* _TASK TO COMPLETE_
Return the listing below exactly as it stands. Pictures stay out.

* _GIVEN DATA_
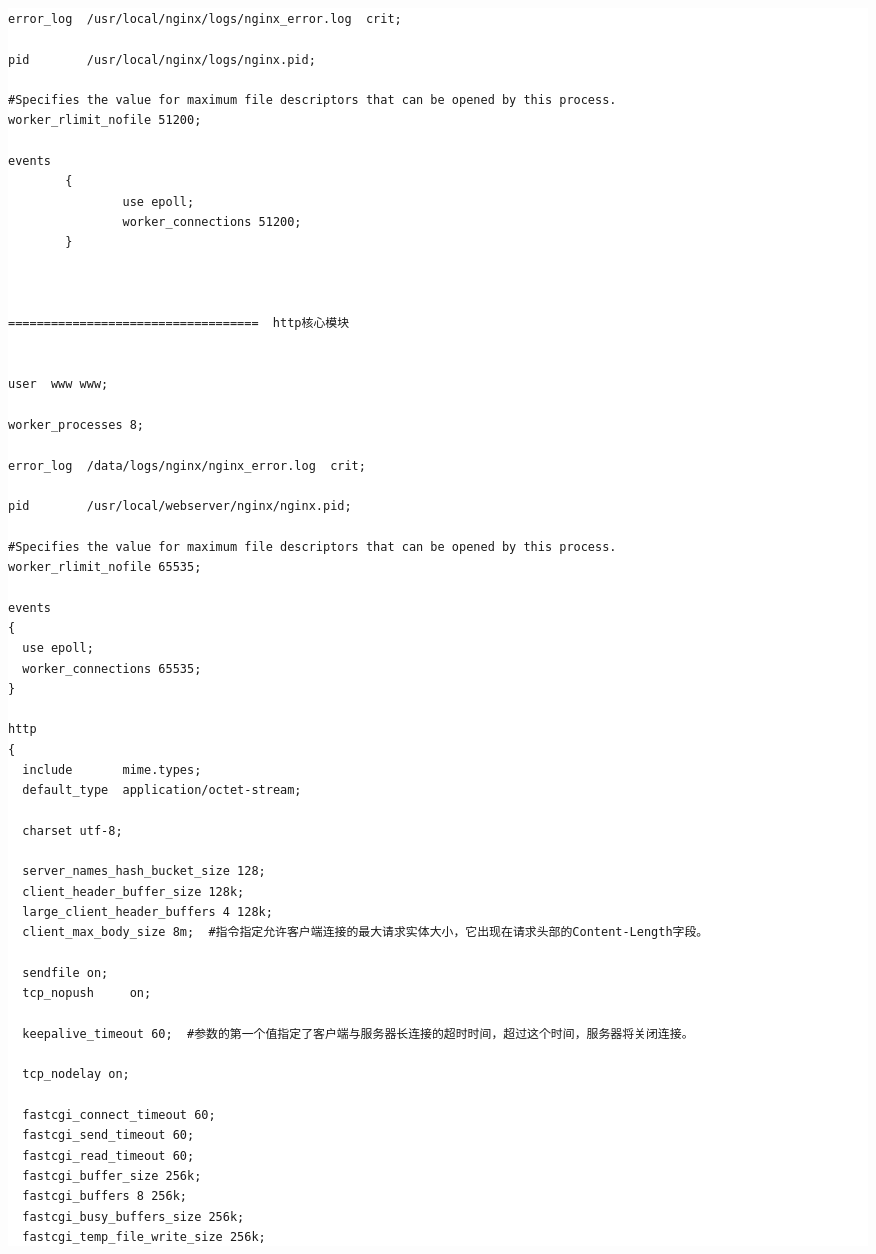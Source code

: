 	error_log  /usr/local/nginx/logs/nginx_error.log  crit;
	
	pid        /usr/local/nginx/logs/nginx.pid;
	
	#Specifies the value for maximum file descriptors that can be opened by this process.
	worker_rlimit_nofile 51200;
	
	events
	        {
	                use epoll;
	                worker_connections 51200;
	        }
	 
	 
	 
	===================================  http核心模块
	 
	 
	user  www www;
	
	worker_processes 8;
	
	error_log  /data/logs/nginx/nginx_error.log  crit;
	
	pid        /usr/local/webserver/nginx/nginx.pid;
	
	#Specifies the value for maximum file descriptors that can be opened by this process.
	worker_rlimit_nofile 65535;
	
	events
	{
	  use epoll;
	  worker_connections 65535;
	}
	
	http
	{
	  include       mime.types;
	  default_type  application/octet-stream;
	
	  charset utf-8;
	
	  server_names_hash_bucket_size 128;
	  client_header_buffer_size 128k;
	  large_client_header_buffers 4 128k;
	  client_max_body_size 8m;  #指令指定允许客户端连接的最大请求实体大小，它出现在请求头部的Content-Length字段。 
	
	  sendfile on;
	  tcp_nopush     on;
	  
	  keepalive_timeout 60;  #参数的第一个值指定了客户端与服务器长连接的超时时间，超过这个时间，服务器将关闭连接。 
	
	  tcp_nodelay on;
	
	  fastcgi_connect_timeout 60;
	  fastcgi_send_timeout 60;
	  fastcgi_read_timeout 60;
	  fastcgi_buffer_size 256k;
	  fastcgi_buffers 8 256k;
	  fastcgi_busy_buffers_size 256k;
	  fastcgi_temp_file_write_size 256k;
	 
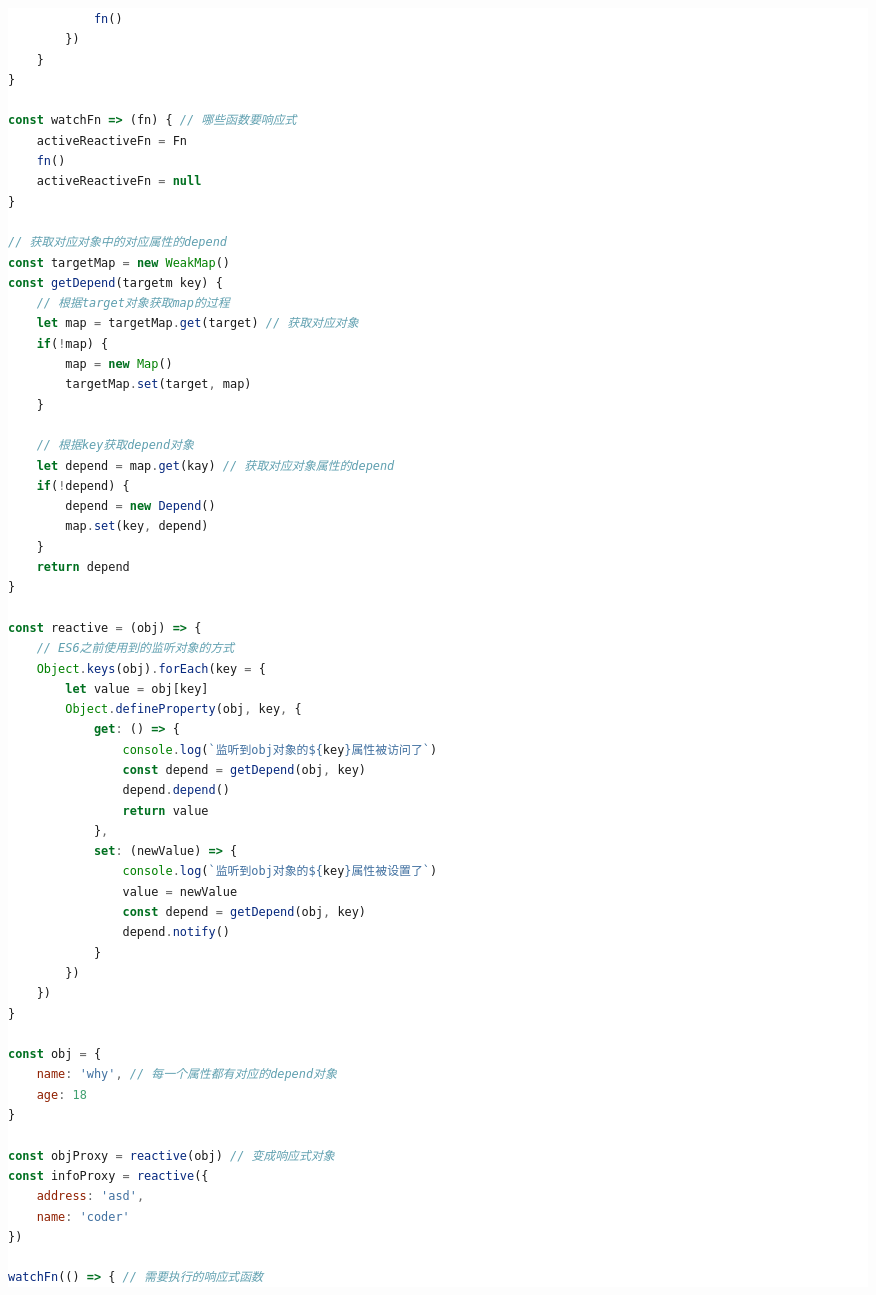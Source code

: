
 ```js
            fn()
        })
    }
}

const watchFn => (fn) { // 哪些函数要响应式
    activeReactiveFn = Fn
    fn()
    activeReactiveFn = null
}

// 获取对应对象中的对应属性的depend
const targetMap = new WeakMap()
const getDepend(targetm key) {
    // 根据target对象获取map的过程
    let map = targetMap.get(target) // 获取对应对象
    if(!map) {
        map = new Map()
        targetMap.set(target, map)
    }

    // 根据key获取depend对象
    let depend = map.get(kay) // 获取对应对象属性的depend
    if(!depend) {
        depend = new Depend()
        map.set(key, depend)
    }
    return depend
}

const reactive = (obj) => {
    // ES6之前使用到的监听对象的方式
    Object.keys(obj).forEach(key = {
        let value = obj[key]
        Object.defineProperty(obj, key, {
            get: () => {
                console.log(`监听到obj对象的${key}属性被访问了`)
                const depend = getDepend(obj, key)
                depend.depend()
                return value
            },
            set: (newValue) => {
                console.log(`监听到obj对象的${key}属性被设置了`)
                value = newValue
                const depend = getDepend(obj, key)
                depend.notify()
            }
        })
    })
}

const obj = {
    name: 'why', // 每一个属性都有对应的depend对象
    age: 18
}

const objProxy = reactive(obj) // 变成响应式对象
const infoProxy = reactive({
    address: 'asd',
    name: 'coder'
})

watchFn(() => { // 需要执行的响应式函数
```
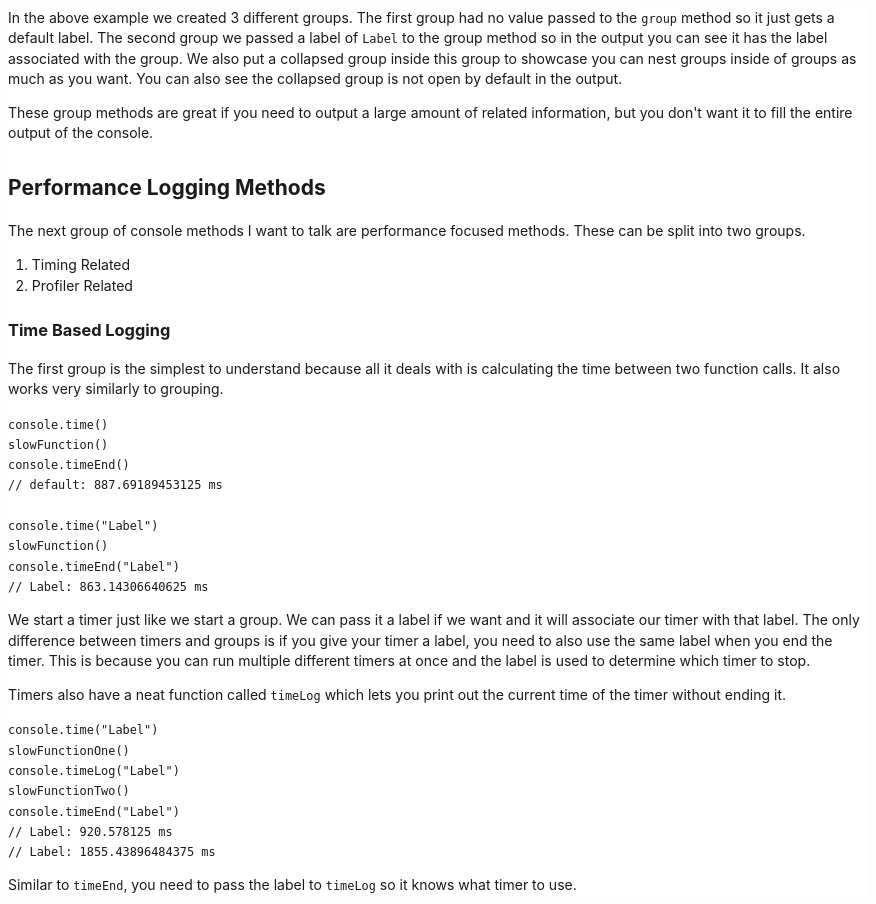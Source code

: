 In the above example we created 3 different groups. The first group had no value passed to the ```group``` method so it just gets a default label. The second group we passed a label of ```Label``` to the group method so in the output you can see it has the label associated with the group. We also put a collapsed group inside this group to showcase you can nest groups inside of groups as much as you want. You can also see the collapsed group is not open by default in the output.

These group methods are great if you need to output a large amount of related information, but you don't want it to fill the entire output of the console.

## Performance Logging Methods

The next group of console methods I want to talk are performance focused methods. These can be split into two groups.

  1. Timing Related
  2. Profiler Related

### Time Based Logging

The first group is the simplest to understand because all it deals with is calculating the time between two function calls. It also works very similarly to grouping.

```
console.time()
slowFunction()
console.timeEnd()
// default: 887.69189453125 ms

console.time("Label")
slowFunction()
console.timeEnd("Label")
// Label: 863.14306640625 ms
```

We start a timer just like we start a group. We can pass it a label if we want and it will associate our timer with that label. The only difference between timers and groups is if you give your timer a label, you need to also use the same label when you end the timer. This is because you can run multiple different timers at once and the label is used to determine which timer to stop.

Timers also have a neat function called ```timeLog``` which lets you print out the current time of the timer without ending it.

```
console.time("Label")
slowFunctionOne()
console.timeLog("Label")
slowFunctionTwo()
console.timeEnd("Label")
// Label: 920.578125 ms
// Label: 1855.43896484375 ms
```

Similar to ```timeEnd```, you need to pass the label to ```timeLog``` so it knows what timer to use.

* _RESULT OF THE TASK_
Source code

: 	error_log  /usr/local/nginx/logs/nginx_error.log  crit;
	
	pid        /usr/local/nginx/logs/nginx.pid;
	
	#Specifies the value for maximum file descriptors that can be opened by this process.
	worker_rlimit_nofile 51200;
	
	events
	        {
	                use epoll;
	                worker_connections 51200;
	        }
	 
	 
	 
	===================================  http核心模块
	 
	 
	user  www www;
	
	worker_processes 8;
	
	error_log  /data/logs/nginx/nginx_error.log  crit;
	
	pid        /usr/local/webserver/nginx/nginx.pid;
	
	#Specifies the value for maximum file descriptors that can be opened by this process.
	worker_rlimit_nofile 65535;
	
	events
	{
	  use epoll;
	  worker_connections 65535;
	}
	
	http
	{
	  include       mime.types;
	  default_type  application/octet-stream;
	
	  charset utf-8;
	
	  server_names_hash_bucket_size 128;
	  client_header_buffer_size 128k;
	  large_client_header_buffers 4 128k;
	  client_max_body_size 8m;  #指令指定允许客户端连接的最大请求实体大小，它出现在请求头部的Content-Length字段。 
	
	  sendfile on;
	  tcp_nopush     on;
	  
	  keepalive_timeout 60;  #参数的第一个值指定了客户端与服务器长连接的超时时间，超过这个时间，服务器将关闭连接。 
	
	  tcp_nodelay on;
	
	  fastcgi_connect_timeout 60;
	  fastcgi_send_timeout 60;
	  fastcgi_read_timeout 60;
	  fastcgi_buffer_size 256k;
	  fastcgi_buffers 8 256k;
	  fastcgi_busy_buffers_size 256k;
	  fastcgi_temp_file_write_size 256k;
	 
Source code

:
 ```js
            fn()
        })
    }
}

const watchFn => (fn) { // 哪些函数要响应式
    activeReactiveFn = Fn
    fn()
    activeReactiveFn = null
}

// 获取对应对象中的对应属性的depend
const targetMap = new WeakMap()
const getDepend(targetm key) {
    // 根据target对象获取map的过程
    let map = targetMap.get(target) // 获取对应对象
    if(!map) {
        map = new Map()
        targetMap.set(target, map)
    }

    // 根据key获取depend对象
    let depend = map.get(kay) // 获取对应对象属性的depend
    if(!depend) {
        depend = new Depend()
        map.set(key, depend)
    }
    return depend
}

const reactive = (obj) => {
    // ES6之前使用到的监听对象的方式
    Object.keys(obj).forEach(key = {
        let value = obj[key]
        Object.defineProperty(obj, key, {
            get: () => {
                console.log(`监听到obj对象的${key}属性被访问了`)
                const depend = getDepend(obj, key)
                depend.depend()
                return value
            },
            set: (newValue) => {
                console.log(`监听到obj对象的${key}属性被设置了`)
                value = newValue
                const depend = getDepend(obj, key)
                depend.notify()
            }
        })
    })
}

const obj = {
    name: 'why', // 每一个属性都有对应的depend对象
    age: 18
}

const objProxy = reactive(obj) // 变成响应式对象
const infoProxy = reactive({
    address: 'asd',
    name: 'coder'
})

watchFn(() => { // 需要执行的响应式函数
```
Source code

: In the above example we created 3 different groups. The first group had no value passed to the ```group``` method so it just gets a default label. The second group we passed a label of ```Label``` to the group method so in the output you can see it has the label associated with the group. We also put a collapsed group inside this group to showcase you can nest groups inside of groups as much as you want. You can also see the collapsed group is not open by default in the output.

These group methods are great if you need to output a large amount of related information, but you don't want it to fill the entire output of the console.

## Performance Logging Methods

The next group of console methods I want to talk are performance focused methods. These can be split into two groups.

  1. Timing Related
  2. Profiler Related

### Time Based Logging

The first group is the simplest to understand because all it deals with is calculating the time between two function calls. It also works very similarly to grouping.

```
console.time()
slowFunction()
console.timeEnd()
// default: 887.69189453125 ms

console.time("Label")
slowFunction()
console.timeEnd("Label")
// Label: 863.14306640625 ms
```

We start a timer just like we start a group. We can pass it a label if we want and it will associate our timer with that label. The only difference between timers and groups is if you give your timer a label, you need to also use the same label when you end the timer. This is because you can run multiple different timers at once and the label is used to determine which timer to stop.

Timers also have a neat function called ```timeLog``` which lets you print out the current time of the timer without ending it.

```
console.time("Label")
slowFunctionOne()
console.timeLog("Label")
slowFunctionTwo()
console.timeEnd("Label")
// Label: 920.578125 ms
// Label: 1855.43896484375 ms
```

Similar to ```timeEnd```, you need to pass the label to ```timeLog``` so it knows what timer to use.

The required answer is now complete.